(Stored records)
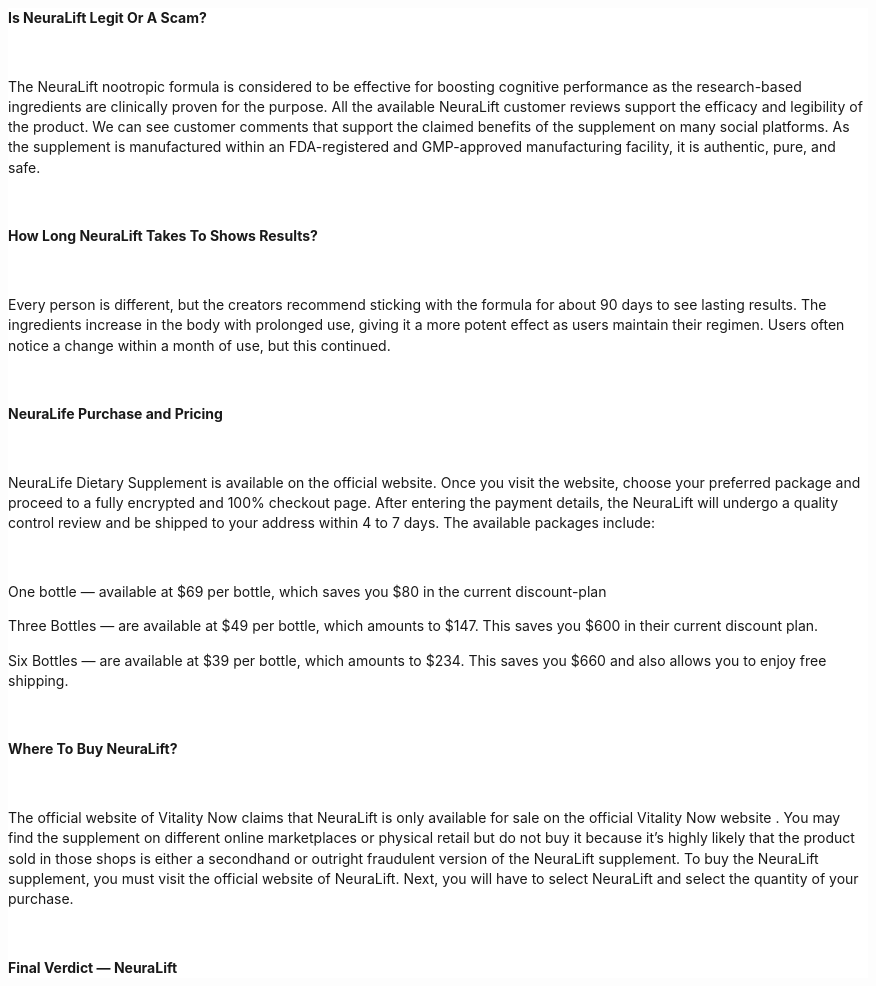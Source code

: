 <b>Is NeuraLift Legit Or A Scam?</b>

&nbsp;

<span style="font-weight: 400;">The NeuraLift nootropic formula is considered to be effective for boosting cognitive performance as the research-based ingredients are clinically proven for the purpose. All the available NeuraLift customer reviews support the efficacy and legibility of the product. We can see customer comments that support the claimed benefits of the supplement on many social platforms. As the supplement is manufactured within an FDA-registered and GMP-approved manufacturing facility, it is authentic, pure, and safe.</span>

&nbsp;

<b>How Long NeuraLift Takes To Shows Results?</b>

&nbsp;

<span style="font-weight: 400;">Every person is different, but the creators recommend sticking with the formula for about 90 days to see lasting results. The ingredients increase in the body with prolonged use, giving it a more potent effect as users maintain their regimen. Users often notice a change within a month of use, but this continued.</span>

&nbsp;

<b>NeuraLife Purchase and Pricing</b>

&nbsp;

<span style="font-weight: 400;">NeuraLife Dietary Supplement is available on the official website. Once you visit the website, choose your preferred package and proceed to a fully encrypted and 100% checkout page. After entering the payment details, the NeuraLift will undergo a quality control review and be shipped to your address within 4 to 7 days. The available packages include:</span>

&nbsp;

<span style="font-weight: 400;">One bottle — available at $69 per bottle, which saves you $80 in the current discount-plan</span>

<span style="font-weight: 400;">Three Bottles — are available at $49 per bottle, which amounts to $147. This saves you $600 in their current discount plan.</span>

<span style="font-weight: 400;">Six Bottles — are available at $39 per bottle, which amounts to $234. This saves you $660 and also allows you to enjoy free shipping.</span>

&nbsp;

<b>Where To Buy NeuraLift?</b>

&nbsp;

<span style="font-weight: 400;">The official website of Vitality Now claims that NeuraLift is only available for sale on the official Vitality Now website . You may find the supplement on different online marketplaces or physical retail but do not buy it because it’s highly likely that the product sold in those shops is either a secondhand or outright fraudulent version of the NeuraLift supplement. To buy the NeuraLift supplement, you must visit the official website of NeuraLift. Next, you will have to select NeuraLift and select the quantity of your purchase.</span>

&nbsp;

<b>Final Verdict — NeuraLift</b>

Description of the task:
Only the lines from the start of the records above through the line containing "current discount plan.</span>" should be returned, exactly and with both ends, please; the pictures stay out.

Response box:
Source code

: <b>Is NeuraLift Legit Or A Scam?</b>

&nbsp;

<span style="font-weight: 400;">The NeuraLift nootropic formula is considered to be effective for boosting cognitive performance as the research-based ingredients are clinically proven for the purpose. All the available NeuraLift customer reviews support the efficacy and legibility of the product. We can see customer comments that support the claimed benefits of the supplement on many social platforms. As the supplement is manufactured within an FDA-registered and GMP-approved manufacturing facility, it is authentic, pure, and safe.</span>

&nbsp;

<b>How Long NeuraLift Takes To Shows Results?</b>

&nbsp;

<span style="font-weight: 400;">Every person is different, but the creators recommend sticking with the formula for about 90 days to see lasting results. The ingredients increase in the body with prolonged use, giving it a more potent effect as users maintain their regimen. Users often notice a change within a month of use, but this continued.</span>

&nbsp;

<b>NeuraLife Purchase and Pricing</b>

&nbsp;

<span style="font-weight: 400;">NeuraLife Dietary Supplement is available on the official website. Once you visit the website, choose your preferred package and proceed to a fully encrypted and 100% checkout page. After entering the payment details, the NeuraLift will undergo a quality control review and be shipped to your address within 4 to 7 days. The available packages include:</span>

&nbsp;

<span style="font-weight: 400;">One bottle — available at $69 per bottle, which saves you $80 in the current discount-plan</span>

<span style="font-weight: 400;">Three Bottles — are available at $49 per bottle, which amounts to $147. This saves you $600 in their current discount plan.</span>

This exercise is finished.